EXTRACTED ENTRIES
*** Block opens ***

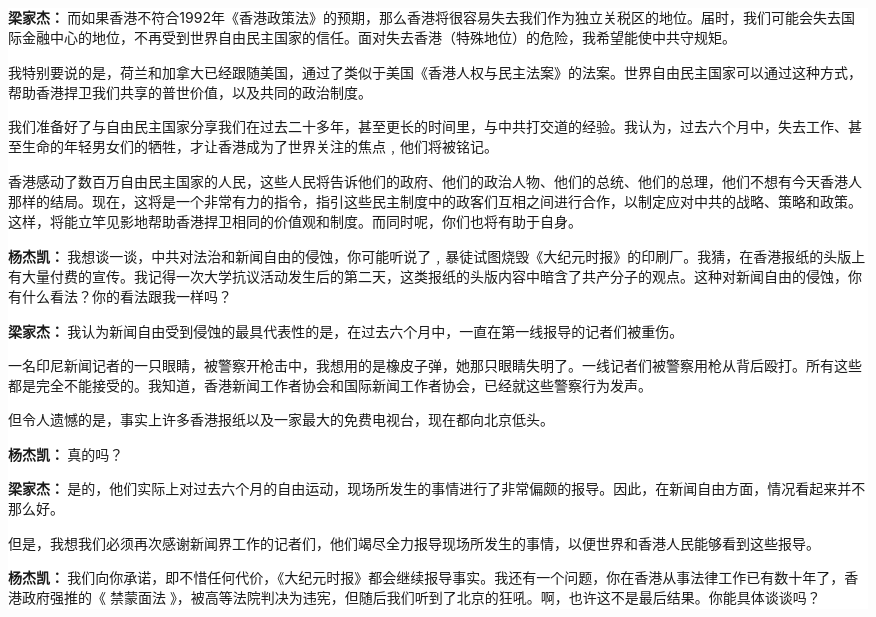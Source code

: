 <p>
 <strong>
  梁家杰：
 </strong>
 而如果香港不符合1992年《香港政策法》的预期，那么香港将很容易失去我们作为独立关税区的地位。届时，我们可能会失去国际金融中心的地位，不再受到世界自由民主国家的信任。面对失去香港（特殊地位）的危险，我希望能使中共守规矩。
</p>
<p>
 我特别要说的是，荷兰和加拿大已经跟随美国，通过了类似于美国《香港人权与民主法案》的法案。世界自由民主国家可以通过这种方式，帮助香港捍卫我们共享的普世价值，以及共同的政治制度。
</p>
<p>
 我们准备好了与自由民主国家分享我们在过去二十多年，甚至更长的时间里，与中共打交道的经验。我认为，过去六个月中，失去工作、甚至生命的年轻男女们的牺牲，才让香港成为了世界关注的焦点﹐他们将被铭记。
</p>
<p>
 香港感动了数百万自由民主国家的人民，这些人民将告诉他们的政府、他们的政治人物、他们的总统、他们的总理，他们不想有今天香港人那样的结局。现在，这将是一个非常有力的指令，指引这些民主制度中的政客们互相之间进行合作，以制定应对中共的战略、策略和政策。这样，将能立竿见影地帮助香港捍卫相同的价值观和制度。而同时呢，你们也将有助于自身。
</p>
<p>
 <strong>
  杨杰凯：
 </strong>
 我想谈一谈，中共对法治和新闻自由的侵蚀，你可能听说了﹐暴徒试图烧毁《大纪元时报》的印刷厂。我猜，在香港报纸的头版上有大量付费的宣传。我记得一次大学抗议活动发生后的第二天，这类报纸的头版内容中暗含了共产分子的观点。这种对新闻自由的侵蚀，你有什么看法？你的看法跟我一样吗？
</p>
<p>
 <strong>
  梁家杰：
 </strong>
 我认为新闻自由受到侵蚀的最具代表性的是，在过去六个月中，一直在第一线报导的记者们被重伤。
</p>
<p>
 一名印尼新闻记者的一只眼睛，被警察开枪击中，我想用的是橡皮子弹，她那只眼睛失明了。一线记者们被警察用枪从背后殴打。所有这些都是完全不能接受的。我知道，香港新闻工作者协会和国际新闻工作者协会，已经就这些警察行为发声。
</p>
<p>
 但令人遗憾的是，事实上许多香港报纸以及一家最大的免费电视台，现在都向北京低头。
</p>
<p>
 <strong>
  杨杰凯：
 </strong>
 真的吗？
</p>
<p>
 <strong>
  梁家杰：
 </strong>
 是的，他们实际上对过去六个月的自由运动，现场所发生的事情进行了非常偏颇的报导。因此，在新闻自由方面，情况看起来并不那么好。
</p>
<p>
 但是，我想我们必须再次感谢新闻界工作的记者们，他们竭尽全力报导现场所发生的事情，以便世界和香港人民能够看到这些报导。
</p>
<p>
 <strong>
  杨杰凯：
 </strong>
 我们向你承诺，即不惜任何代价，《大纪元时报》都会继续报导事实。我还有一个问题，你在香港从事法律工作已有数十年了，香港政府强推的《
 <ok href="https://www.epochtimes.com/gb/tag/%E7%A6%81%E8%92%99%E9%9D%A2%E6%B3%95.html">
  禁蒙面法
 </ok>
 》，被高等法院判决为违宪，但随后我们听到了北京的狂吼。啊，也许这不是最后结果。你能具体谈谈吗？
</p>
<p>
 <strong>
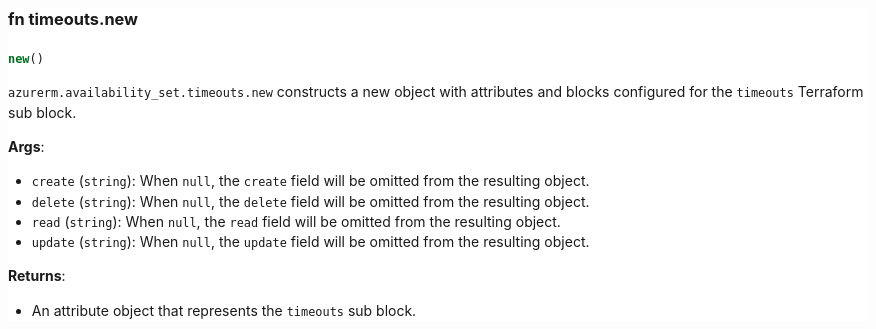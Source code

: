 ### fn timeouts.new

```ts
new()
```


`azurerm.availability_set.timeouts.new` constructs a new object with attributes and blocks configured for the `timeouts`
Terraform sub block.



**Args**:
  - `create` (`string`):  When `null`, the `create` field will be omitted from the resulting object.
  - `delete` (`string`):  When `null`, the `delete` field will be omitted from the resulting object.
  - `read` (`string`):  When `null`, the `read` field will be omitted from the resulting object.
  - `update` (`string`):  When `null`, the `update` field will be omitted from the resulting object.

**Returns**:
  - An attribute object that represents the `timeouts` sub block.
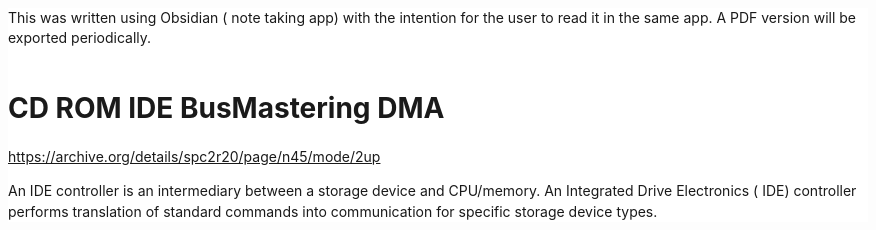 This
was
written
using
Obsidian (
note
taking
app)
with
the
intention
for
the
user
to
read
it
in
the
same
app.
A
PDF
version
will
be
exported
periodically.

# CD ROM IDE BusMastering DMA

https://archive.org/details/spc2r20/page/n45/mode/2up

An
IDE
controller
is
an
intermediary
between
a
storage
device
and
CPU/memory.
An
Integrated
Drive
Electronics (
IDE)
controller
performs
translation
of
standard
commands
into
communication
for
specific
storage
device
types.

*** Block closes ***

WHAT TO PRODUCE
Write out the data word for word. Any picture is to be skipped.

EXERCISE ANSWER
Source code

: <p>
 <strong>
  梁家杰：
 </strong>
 而如果香港不符合1992年《香港政策法》的预期，那么香港将很容易失去我们作为独立关税区的地位。届时，我们可能会失去国际金融中心的地位，不再受到世界自由民主国家的信任。面对失去香港（特殊地位）的危险，我希望能使中共守规矩。
</p>
<p>
 我特别要说的是，荷兰和加拿大已经跟随美国，通过了类似于美国《香港人权与民主法案》的法案。世界自由民主国家可以通过这种方式，帮助香港捍卫我们共享的普世价值，以及共同的政治制度。
</p>
<p>
 我们准备好了与自由民主国家分享我们在过去二十多年，甚至更长的时间里，与中共打交道的经验。我认为，过去六个月中，失去工作、甚至生命的年轻男女们的牺牲，才让香港成为了世界关注的焦点﹐他们将被铭记。
</p>
<p>
 香港感动了数百万自由民主国家的人民，这些人民将告诉他们的政府、他们的政治人物、他们的总统、他们的总理，他们不想有今天香港人那样的结局。现在，这将是一个非常有力的指令，指引这些民主制度中的政客们互相之间进行合作，以制定应对中共的战略、策略和政策。这样，将能立竿见影地帮助香港捍卫相同的价值观和制度。而同时呢，你们也将有助于自身。
</p>
<p>
 <strong>
  杨杰凯：
 </strong>
 我想谈一谈，中共对法治和新闻自由的侵蚀，你可能听说了﹐暴徒试图烧毁《大纪元时报》的印刷厂。我猜，在香港报纸的头版上有大量付费的宣传。我记得一次大学抗议活动发生后的第二天，这类报纸的头版内容中暗含了共产分子的观点。这种对新闻自由的侵蚀，你有什么看法？你的看法跟我一样吗？
</p>
<p>
 <strong>
  梁家杰：
 </strong>
 我认为新闻自由受到侵蚀的最具代表性的是，在过去六个月中，一直在第一线报导的记者们被重伤。
</p>
<p>
 一名印尼新闻记者的一只眼睛，被警察开枪击中，我想用的是橡皮子弹，她那只眼睛失明了。一线记者们被警察用枪从背后殴打。所有这些都是完全不能接受的。我知道，香港新闻工作者协会和国际新闻工作者协会，已经就这些警察行为发声。
</p>
<p>
 但令人遗憾的是，事实上许多香港报纸以及一家最大的免费电视台，现在都向北京低头。
</p>
<p>
 <strong>
  杨杰凯：
 </strong>
 真的吗？
</p>
<p>
 <strong>
  梁家杰：
 </strong>
 是的，他们实际上对过去六个月的自由运动，现场所发生的事情进行了非常偏颇的报导。因此，在新闻自由方面，情况看起来并不那么好。
</p>
<p>
 但是，我想我们必须再次感谢新闻界工作的记者们，他们竭尽全力报导现场所发生的事情，以便世界和香港人民能够看到这些报导。
</p>
<p>
 <strong>
  杨杰凯：
 </strong>
 我们向你承诺，即不惜任何代价，《大纪元时报》都会继续报导事实。我还有一个问题，你在香港从事法律工作已有数十年了，香港政府强推的《
 <ok href="https://www.epochtimes.com/gb/tag/%E7%A6%81%E8%92%99%E9%9D%A2%E6%B3%95.html">
  禁蒙面法
 </ok>
 》，被高等法院判决为违宪，但随后我们听到了北京的狂吼。啊，也许这不是最后结果。你能具体谈谈吗？
</p>
<p>
 <strong>
Source code

: ### fn timeouts.new

```ts
new()
```


`azurerm.availability_set.timeouts.new` constructs a new object with attributes and blocks configured for the `timeouts`
Terraform sub block.



**Args**:
  - `create` (`string`):  When `null`, the `create` field will be omitted from the resulting object.
  - `delete` (`string`):  When `null`, the `delete` field will be omitted from the resulting object.
  - `read` (`string`):  When `null`, the `read` field will be omitted from the resulting object.
  - `update` (`string`):  When `null`, the `update` field will be omitted from the resulting object.

**Returns**:
  - An attribute object that represents the `timeouts` sub block.
 This
was
written
using
Obsidian (
note
taking
app)
with
the
intention
for
the
user
to
read
it
in
the
same
app.
A
PDF
version
will
be
exported
periodically.

# CD ROM IDE BusMastering DMA

https://archive.org/details/spc2r20/page/n45/mode/2up

An
IDE
controller
is
an
intermediary
between
a
storage
device
and
CPU/memory.
An
Integrated
Drive
Electronics (
IDE)
controller
performs
translation
of
standard
commands
into
communication
for
specific
storage
device
types.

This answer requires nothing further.